Researchers discovered that high levels of an amino acid called homocysteine in the blood correlate strongly with the severity of an advanced form of non-alcoholic fatty liver disease. They also discovered that vitamin B12 and folic acid could be used to prevent or postpone disease progression.
Scientists at Singapore’s Duke-NUS Medical School have discovered a mechanism that leads to an advanced form of fatty liver disease – and it turns out that vitamin B12 and folic acid supplements can reverse this process.
These findings could benefit people suffering from non-alcoholic fatty liver disease, a term that refers to a group of liver conditions that affect people who drink little to no alcohol and affects 25% of all adults worldwide and four in ten adults in Singapore.
Non-alcoholic fatty liver disease is characterized by fat accumulation in the liver and is the leading cause of liver transplants worldwide. Its high prevalence is due to its link to diabetes and obesity, two major public health issues in Singapore and other developed countries. Non-alcoholic steatohepatitis occurs when the condition progresses to inflammation and scar tissue formation (NASH).
Our findings are both exciting and significant because they suggest that a relatively cheap therapy, vitamin B12 and folic acid, could be used to prevent and/or delay the progression of NASH.
Dr Singh
“While fat deposition in the liver is reversible in its early stages, its progression to NASH causes liver dysfunction, cirrhosis, and increases the risk of liver cancer,” said Dr Madhulika Tripathi, first author of the study and senior research fellow at Duke-NUS’ Cardiovascular & Metabolic Programme.
Currently, there are no pharmacological treatments for NASH because scientists do not understand the disease’s mechanics. Although scientists knew that NASH is associated with elevated blood levels of an amino acid called homocysteine, they didn’t know what role, if any, it plays in the disorder’s development.
Dr. Tripathi, study co-author Dr. Brijesh Singh and their colleagues in Singapore, India, China, and the US confirmed the association of homocysteine with NASH progression in preclinical models and humans. They also found that, as homocysteine levels increased in the liver, the amino acid attached to various liver proteins, changing their structure and impeding their functioning.
In particular, when homocysteine attached to a protein called syntaxin 17, it blocked the protein from performing its role of transporting and digesting fat (known as autophagy, an essential cellular process by which cells remove malformed proteins or damaged organelles) in fatty acid metabolism, mitochondrial turnover, and inflammation prevention. This induced the development and progression of fatty liver disease to NASH.
Importantly, the researchers found that supplementing the diet in the preclinical models with vitamin B12 and folic acid increased the levels of syntaxin 17 in the liver and restored its role in autophagy. It also slowed NASH progression and reversed liver inflammation and fibrosis.

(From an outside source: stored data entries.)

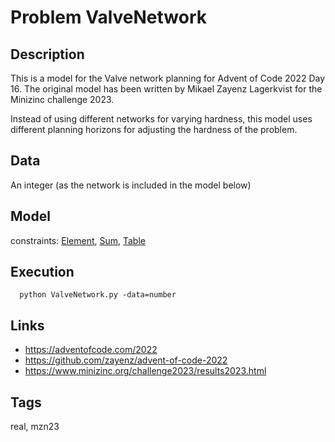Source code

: # Problem ValveNetwork
## Description
This is a model for the Valve network planning for Advent of Code 2022 Day 16.
The original model has been written by Mikael Zayenz Lagerkvist for the Minizinc challenge 2023.

Instead of using different networks for varying hardness,
this model uses different planning horizons for adjusting the hardness of the problem.

## Data
  An integer (as the network is included in the model below)

## Model
  constraints: [Element](http://pycsp.org/documentation/constraints/Element), [Sum](http://pycsp.org/documentation/constraints/Sum), [Table](http://pycsp.org/documentation/constraints/Table)

## Execution
```
  python ValveNetwork.py -data=number
```

## Links
  - https://adventofcode.com/2022
  - https://github.com/zayenz/advent-of-code-2022
  - https://www.minizinc.org/challenge2023/results2023.html

## Tags
  real, mzn23
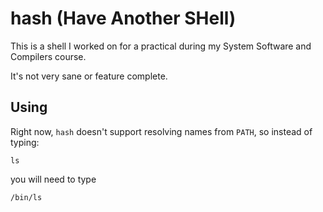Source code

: # hash (Have Another SHell)

This is a shell I worked on for a practical during my System Software and Compilers course.

It's not very sane or feature complete.

## Using

Right now, ```hash``` doesn't support resolving names from ```PATH```, so instead of typing:

```
ls
```

you will need to type

```
/bin/ls
```
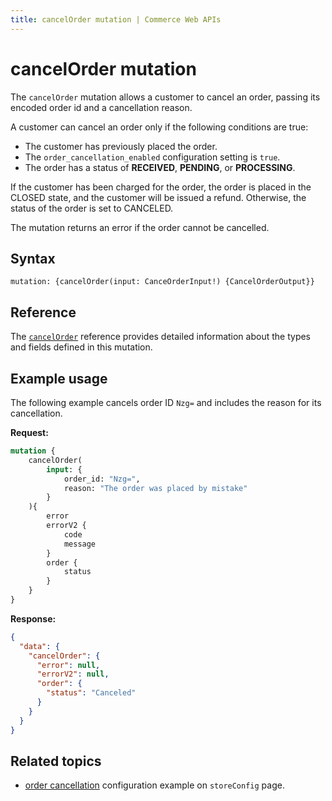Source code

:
```yaml
---
title: cancelOrder mutation | Commerce Web APIs
---
```


# cancelOrder mutation

The `cancelOrder` mutation allows a customer to cancel an order, passing its encoded order id and a cancellation reason.

A customer can cancel an order only if the following conditions are true:

 * The customer has previously placed the order.
 * The `order_cancellation_enabled` configuration setting is `true`.
 * The order has a status of **RECEIVED**, **PENDING**, or **PROCESSING**.

If the customer has been charged for the order, the order is placed in the CLOSED state, and the customer will be issued a refund. Otherwise, the status of the order is set to CANCELED.

The mutation returns an error if the order cannot be cancelled.

## Syntax

`mutation: {cancelOrder(input: CanceOrderInput!) {CancelOrderOutput}}`

## Reference

The [`cancelOrder`](https://developer.adobe.com/commerce/webapi/graphql-api/index.html#mutation-cancelOrder) reference provides detailed information about the types and fields defined in this mutation.

## Example usage

The following example cancels order ID `Nzg=` and includes the reason for its cancellation.

**Request:**

```graphql
mutation {
    cancelOrder(
        input: {
            order_id: "Nzg=",
            reason: "The order was placed by mistake"
        }
    ){
        error
        errorV2 {
            code
            message
        }
        order {
            status
        }
    }
}
```

**Response:**

```json
{
  "data": {
    "cancelOrder": {
      "error": null,
      "errorV2": null,
      "order": {
        "status": "Canceled"
      }
    }
  }
}
```

## Related topics

 * [order cancellation](/src/pages/graphql/schema/store/queries/store-config.md#query-a-stores-order-cancellation-configuration) configuration example on `storeConfig` page.
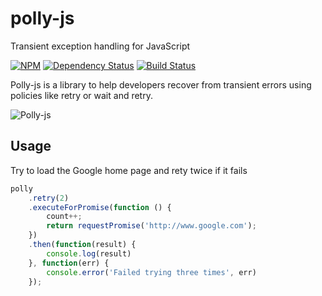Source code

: # polly-js
Transient exception handling for JavaScript

[![NPM](https://nodei.co/npm/polly-js.png)](https://npmjs.org/package/polly-js)
[![Dependency Status](https://david-dm.org/mauricedb/polly-js.svg)](https://david-dm.org/mauricedb/polly-js)
[![Build Status](https://travis-ci.org/mauricedb/polly-js.svg?branch=master)](https://travis-ci.org/mauricedb/polly-js)

Polly-js is a library to help developers recover from transient errors using policies like retry or wait and retry.

![Polly-js](https://raw.github.com/mauricedb/polly-js/master/images/polly-js-120.png)


## Usage

Try to load the Google home page and rety twice if it fails

```JavaScript
polly
    .retry(2)
    .executeForPromise(function () {
        count++;
        return requestPromise('http://www.google.com');
    })
    .then(function(result) {
        console.log(result)
    }, function(err) {
        console.error('Failed trying three times', err)
    });
```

“Our findings are both exciting and significant because they suggest that a relatively cheap therapy, vitamin B12 and folic acid, could be used to prevent and/or delay the progression of NASH,” Dr Singh said. “In addition, serum and hepatic homocysteine levels may serve as a biomarker for the severity of NASH.”
Homocysteine may also affect other liver proteins, and the team hopes to find out what they are in the future. They are hopeful that additional research will result in the development of anti-NASH therapies.
Professor Paul M. Yen, Head of the Laboratory of Hormonal Regulation at Duke-NUS’ Cardiovascular & Metabolic Disorders Programme, and senior author of the study, said, “The potential for using vitamin B12 and folate, which have high safety profiles and are designated as dietary supplements by the US Food and Drug Administration, as first-line therapies for the prevention and treatment of NASH could result in tremendous cost savings and reduce the health burden from NASH in both developed and developing countries.”
According to Professor Patrick Casey, Senior Vice-Dean for Research at Duke-NUS, “At the moment, the only option for patients with end-stage liver disease is a transplant. Dr. Tripathi and her colleagues’ findings show that a simple, inexpensive, and easily accessible intervention could potentially halt or reverse liver damage, giving hope to those suffering from fatty liver disease. The findings of the team highlight the importance of basic scientific research, through which the scientific community continues to have a significant positive impact on the lives of patients.”